Description of the task:
Some of the lines below need repeating. Reproduce exactly those between the lines holding "- [zmq](http://www.zeromq.org/)" and "Most function signatures", inclusive.

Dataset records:

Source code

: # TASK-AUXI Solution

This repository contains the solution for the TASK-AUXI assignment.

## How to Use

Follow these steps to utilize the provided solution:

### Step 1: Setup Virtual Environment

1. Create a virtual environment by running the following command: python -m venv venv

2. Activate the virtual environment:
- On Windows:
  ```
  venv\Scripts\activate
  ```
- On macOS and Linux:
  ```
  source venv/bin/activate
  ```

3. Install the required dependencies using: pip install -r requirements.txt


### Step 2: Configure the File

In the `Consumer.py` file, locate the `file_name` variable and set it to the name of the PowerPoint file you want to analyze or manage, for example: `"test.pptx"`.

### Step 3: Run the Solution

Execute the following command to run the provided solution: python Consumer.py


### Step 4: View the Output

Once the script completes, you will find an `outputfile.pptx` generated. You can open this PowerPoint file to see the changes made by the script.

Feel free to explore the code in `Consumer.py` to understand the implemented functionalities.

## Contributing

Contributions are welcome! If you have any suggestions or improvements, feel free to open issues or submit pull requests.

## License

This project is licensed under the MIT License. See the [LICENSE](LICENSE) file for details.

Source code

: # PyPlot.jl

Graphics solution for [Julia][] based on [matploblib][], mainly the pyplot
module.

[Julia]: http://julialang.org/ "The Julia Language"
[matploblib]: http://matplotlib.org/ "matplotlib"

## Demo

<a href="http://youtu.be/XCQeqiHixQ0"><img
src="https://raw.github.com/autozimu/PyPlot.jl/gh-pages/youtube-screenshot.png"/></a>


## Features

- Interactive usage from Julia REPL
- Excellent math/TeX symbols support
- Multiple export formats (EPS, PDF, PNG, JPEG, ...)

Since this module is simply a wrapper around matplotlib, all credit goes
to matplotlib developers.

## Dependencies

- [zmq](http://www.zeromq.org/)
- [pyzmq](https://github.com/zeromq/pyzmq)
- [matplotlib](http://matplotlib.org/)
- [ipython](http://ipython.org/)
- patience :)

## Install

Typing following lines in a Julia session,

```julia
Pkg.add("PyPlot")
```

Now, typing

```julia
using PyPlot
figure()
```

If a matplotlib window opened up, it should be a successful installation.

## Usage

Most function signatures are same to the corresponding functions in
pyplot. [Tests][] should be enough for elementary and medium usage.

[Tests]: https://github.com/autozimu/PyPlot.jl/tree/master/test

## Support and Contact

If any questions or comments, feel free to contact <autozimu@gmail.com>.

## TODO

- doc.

Answer space:
- [zmq](http://www.zeromq.org/)
- [pyzmq](https://github.com/zeromq/pyzmq)
- [matplotlib](http://matplotlib.org/)
- [ipython](http://ipython.org/)
- patience :)

## Install

Typing following lines in a Julia session,

```julia
Pkg.add("PyPlot")
```

Now, typing

```julia
using PyPlot
figure()
```

If a matplotlib window opened up, it should be a successful installation.

## Usage

Most function signatures are same to the corresponding functions in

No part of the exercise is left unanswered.